= Provided data =
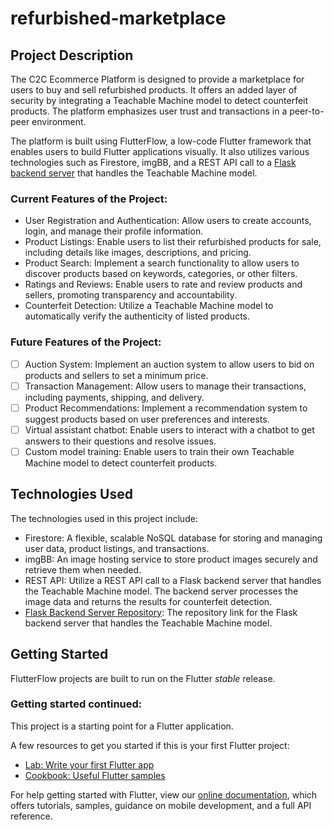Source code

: # refurbished-marketplace

## Project Description
The C2C Ecommerce Platform is designed to provide a marketplace for users to buy and sell refurbished products. It offers an added layer of security by integrating a Teachable Machine model to detect counterfeit products. The platform emphasizes user trust and transactions in a peer-to-peer environment.

The platform is built using FlutterFlow, a low-code Flutter framework that enables users to build Flutter applications visually. It also utilizes various technologies such as Firestore, imgBB, and a REST API call to a [Flask backend server](https://github.com/phuchoang2603/teachable-machine-flask-API-server) that handles the Teachable Machine model.

### Current Features of the Project:
- User Registration and Authentication: Allow users to create accounts, login, and manage their profile information.
- Product Listings: Enable users to list their refurbished products for sale, including details like images, descriptions, and pricing.
- Product Search: Implement a search functionality to allow users to discover products based on keywords, categories, or other filters.
- Ratings and Reviews: Enable users to rate and review products and sellers, promoting transparency and accountability.
- Counterfeit Detection: Utilize a Teachable Machine model to automatically verify the authenticity of listed products.

### Future Features of the Project:
- [ ] Auction System: Implement an auction system to allow users to bid on products and sellers to set a minimum price.
- [ ] Transaction Management: Allow users to manage their transactions, including payments, shipping, and delivery.
- [ ] Product Recommendations: Implement a recommendation system to suggest products based on user preferences and interests.
- [ ] Virtual assistant chatbot: Enable users to interact with a chatbot to get answers to their questions and resolve issues.
- [ ] Custom model training: Enable users to train their own Teachable Machine model to detect counterfeit products.

## Technologies Used
The technologies used in this project include:

- Firestore: A flexible, scalable NoSQL database for storing and managing user data, product listings, and transactions.
- imgBB: An image hosting service to store product images securely and retrieve them when needed.
- REST API: Utilize a REST API call to a Flask backend server that handles the Teachable Machine model. The backend server processes the image data and returns the results for counterfeit detection.
- [Flask Backend Server Repository](https://github.com/phuchoang2603/teachable-machine-flask-API-server): The repository link for the Flask backend server that handles the Teachable Machine model.

## Getting Started

FlutterFlow projects are built to run on the Flutter _stable_ release.

### Getting started continued:

This project is a starting point for a Flutter application.

A few resources to get you started if this is your first Flutter project:

- [Lab: Write your first Flutter app](https://flutter.dev/docs/get-started/codelab)
- [Cookbook: Useful Flutter samples](https://flutter.dev/docs/cookbook)

For help getting started with Flutter, view our
[online documentation](https://flutter.dev/docs), which offers tutorials,
samples, guidance on mobile development, and a full API reference.
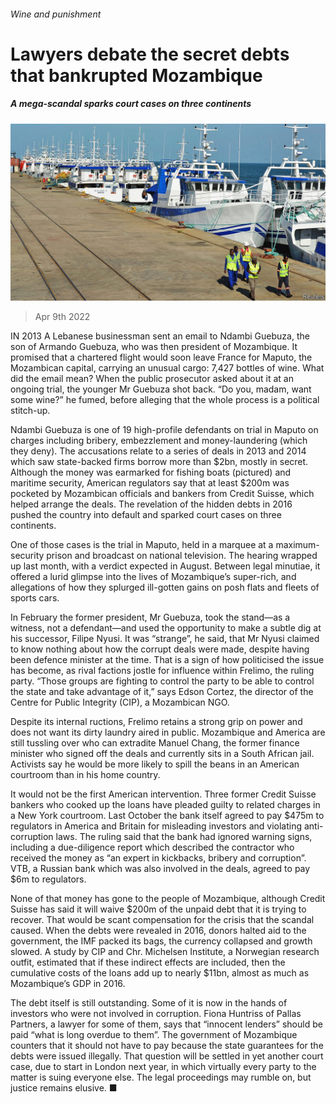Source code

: ###### Wine and punishment

# Lawyers debate the secret debts that bankrupted Mozambique 

##### A mega-scandal sparks court cases on three continents 

![image](images/20220409_MAP002_0.jpg) 

> Apr 9th 2022 

IN 2013 A Lebanese businessman sent an email to Ndambi Guebuza, the son of Armando Guebuza, who was then president of Mozambique. It promised that a chartered flight would soon leave France for Maputo, the Mozambican capital, carrying an unusual cargo: 7,427 bottles of wine. What did the email mean? When the public prosecutor asked about it at an ongoing trial, the younger Mr Guebuza shot back. “Do you, madam, want some wine?” he fumed, before alleging that the whole process is a political stitch-up.

Ndambi Guebuza is one of 19 high-profile defendants on trial in Maputo on charges including bribery, embezzlement and money-laundering (which they deny). The accusations relate to a series of deals in 2013 and 2014 which saw state-backed firms borrow more than $2bn, mostly in secret. Although the money was earmarked for fishing boats (pictured) and maritime security, American regulators say that at least $200m was pocketed by Mozambican officials and bankers from Credit Suisse, which helped arrange the deals. The revelation of the hidden debts in 2016 pushed the country into default and sparked court cases on three continents.


One of those cases is the trial in Maputo, held in a marquee at a maximum-security prison and broadcast on national television. The hearing wrapped up last month, with a verdict expected in August. Between legal minutiae, it offered a lurid glimpse into the lives of Mozambique’s super-rich, and allegations of how they splurged ill-gotten gains on posh flats and fleets of sports cars.

In February the former president, Mr Guebuza, took the stand—as a witness, not a defendant—and used the opportunity to make a subtle dig at his successor, Filipe Nyusi. It was “strange”, he said, that Mr Nyusi claimed to know nothing about how the corrupt deals were made, despite having been defence minister at the time. That is a sign of how politicised the issue has become, as rival factions jostle for influence within Frelimo, the ruling party. “Those groups are fighting to control the party to be able to control the state and take advantage of it,” says Edson Cortez, the director of the Centre for Public Integrity (CIP), a Mozambican NGO.

Despite its internal ructions, Frelimo retains a strong grip on power and does not want its dirty laundry aired in public. Mozambique and America are still tussling over who can extradite Manuel Chang, the former finance minister who signed off the deals and currently sits in a South African jail. Activists say he would be more likely to spill the beans in an American courtroom than in his home country.

It would not be the first American intervention. Three former Credit Suisse bankers who cooked up the loans have pleaded guilty to related charges in a New York courtroom. Last October the bank itself agreed to pay $475m to regulators in America and Britain for misleading investors and violating anti-corruption laws. The ruling said that the bank had ignored warning signs, including a due-diligence report which described the contractor who received the money as “an expert in kickbacks, bribery and corruption”. VTB, a Russian bank which was also involved in the deals, agreed to pay $6m to regulators.

None of that money has gone to the people of Mozambique, although Credit Suisse has said it will waive $200m of the unpaid debt that it is trying to recover. That would be scant compensation for the crisis that the scandal caused. When the debts were revealed in 2016, donors halted aid to the government, the IMF packed its bags, the currency collapsed and growth slowed. A study by CIP and Chr. Michelsen Institute, a Norwegian research outfit, estimated that if these indirect effects are included, then the cumulative costs of the loans add up to nearly $11bn, almost as much as Mozambique’s GDP in 2016.

The debt itself is still outstanding. Some of it is now in the hands of investors who were not involved in corruption. Fiona Huntriss of Pallas Partners, a lawyer for some of them, says that “innocent lenders” should be paid “what is long overdue to them”. The government of Mozambique counters that it should not have to pay because the state guarantees for the debts were issued illegally. That question will be settled in yet another court case, due to start in London next year, in which virtually every party to the matter is suing everyone else. The legal proceedings may rumble on, but justice remains elusive. ■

= What you have to do =
Give only the number of lines in the data that hold the word "Firestore".

= Response =
2